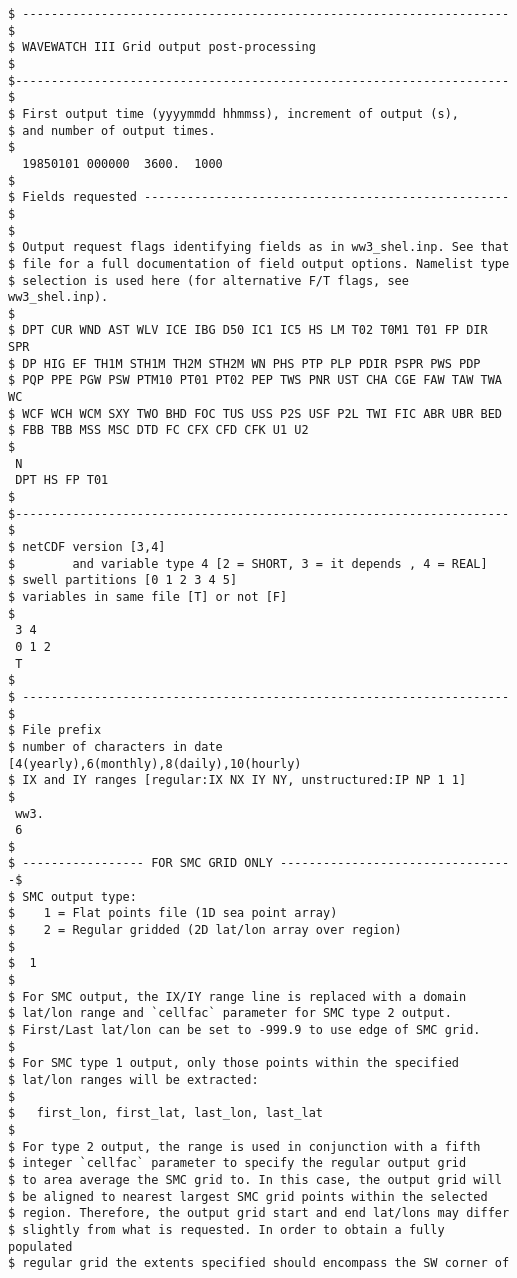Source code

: \begin{footnotesize}
\begin{verbatim}
$ -------------------------------------------------------------------- $
$ WAVEWATCH III Grid output post-processing                            $
$--------------------------------------------------------------------- $
$ First output time (yyyymmdd hhmmss), increment of output (s), 
$ and number of output times.
$
  19850101 000000  3600.  1000
$
$ Fields requested --------------------------------------------------- $
$
$ Output request flags identifying fields as in ww3_shel.inp. See that
$ file for a full documentation of field output options. Namelist type
$ selection is used here (for alternative F/T flags, see ww3_shel.inp).
$
$ DPT CUR WND AST WLV ICE IBG D50 IC1 IC5 HS LM T02 T0M1 T01 FP DIR SPR
$ DP HIG EF TH1M STH1M TH2M STH2M WN PHS PTP PLP PDIR PSPR PWS PDP
$ PQP PPE PGW PSW PTM10 PT01 PT02 PEP TWS PNR UST CHA CGE FAW TAW TWA WC
$ WCF WCH WCM SXY TWO BHD FOC TUS USS P2S USF P2L TWI FIC ABR UBR BED
$ FBB TBB MSS MSC DTD FC CFX CFD CFK U1 U2 
$
 N
 DPT HS FP T01
$
$--------------------------------------------------------------------- $
$ netCDF version [3,4]
$        and variable type 4 [2 = SHORT, 3 = it depends , 4 = REAL]
$ swell partitions [0 1 2 3 4 5]
$ variables in same file [T] or not [F] 
$
 3 4
 0 1 2
 T
$
$ -------------------------------------------------------------------- $
$ File prefix
$ number of characters in date [4(yearly),6(monthly),8(daily),10(hourly)
$ IX and IY ranges [regular:IX NX IY NY, unstructured:IP NP 1 1]
$
 ww3.         
 6
$
$ ----------------- FOR SMC GRID ONLY ---------------------------------$
$ SMC output type:
$    1 = Flat points file (1D sea point array)
$    2 = Regular gridded (2D lat/lon array over region)
$
$  1
$
$ For SMC output, the IX/IY range line is replaced with a domain
$ lat/lon range and `cellfac` parameter for SMC type 2 output.
$ First/Last lat/lon can be set to -999.9 to use edge of SMC grid.
$
$ For SMC type 1 output, only those points within the specified 
$ lat/lon ranges will be extracted:
$
$   first_lon, first_lat, last_lon, last_lat
$
$ For type 2 output, the range is used in conjunction with a fifth
$ integer `cellfac` parameter to specify the regular output grid
$ to area average the SMC grid to. In this case, the output grid will
$ be aligned to nearest largest SMC grid points within the selected 
$ region. Therefore, the output grid start and end lat/lons may differ 
$ slightly from what is requested. In order to obtain a fully populated
$ regular grid the extents specified should encompass the SW corner of

\end{verbatim}
\end{footnotesize}
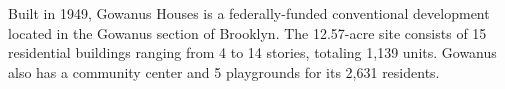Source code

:  

Built in 1949, Gowanus Houses is a federally-funded conventional development located in the Gowanus section of Brooklyn. The 12.57-acre site consists of 15 residential buildings ranging from 4 to 14 stories, totaling 1,139 units. Gowanus also has a community center and 5 playgrounds for its 2,631 residents. 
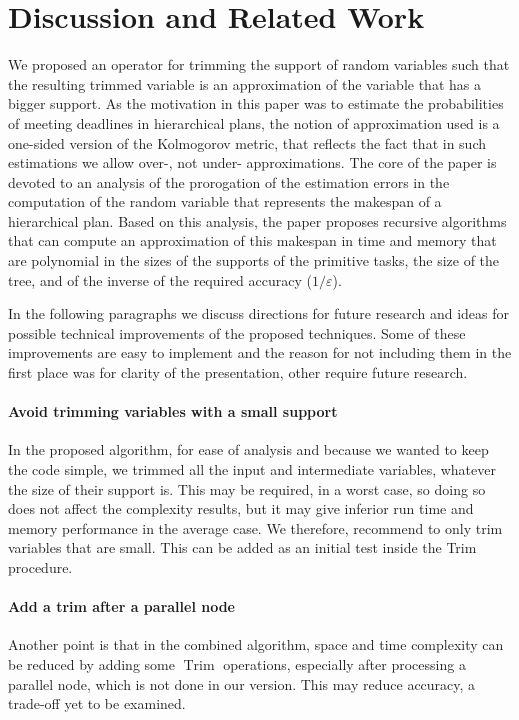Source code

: \documentclass[review]{elsarticle}
\DeclareMathOperator{\Trim}{Trim}
\begin{document}
\section{Discussion and Related Work}\label{sec:discussion}

We proposed an operator for trimming the support of random variables such that the resulting trimmed variable is an approximation of the variable that has a bigger support. As the motivation in this paper was to estimate the probabilities of meeting deadlines in hierarchical plans, the notion of approximation used is a one-sided version of the Kolmogorov metric, that reflects the fact that in such estimations we allow over-, not under- approximations. The core of the paper is devoted to an analysis of the prorogation of the estimation errors in the computation of the random variable that represents the makespan of a hierarchical plan. Based on this analysis, the paper proposes recursive algorithms that can compute an approximation of this makespan in time and memory that are polynomial in the sizes of the supports of the primitive tasks, the size of the tree, and of the inverse of the required accuracy ($1/\varepsilon$).

In the following paragraphs we discuss directions for future research and ideas for possible technical improvements of the proposed techniques. Some of these improvements are easy to implement and the reason for not including them in the first place was for clarity of the presentation, other require future research.


\paragraph{\bf Avoid trimming variables with a small support} In the proposed algorithm, for ease of analysis and because we wanted to keep the code simple, we trimmed all the input and intermediate variables, whatever the size of their support is. This may be required, in a worst case, so doing so does not affect the complexity results, but it may give inferior run time and memory performance in the average case. We therefore, recommend to only trim variables that are small. This can be added as an initial test inside the Trim procedure.

\paragraph{\bf Add a trim after a parallel node} Another point is that in the combined algorithm,  space and time complexity can be reduced by adding some $\Trim$ operations,
especially after processing a parallel node, which is not done in our version. This may reduce accuracy,  a trade-off yet to be examined.
\end{document}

══════════════════════════════

TASK TO CARRY OUT
For the word "ranges", return every line of the records that holds it.

OUTPUT FOR THIS TASK
$ IX and IY ranges [regular:IX NX IY NY, unstructured:IP NP 1 1]
$ lat/lon ranges will be extracted:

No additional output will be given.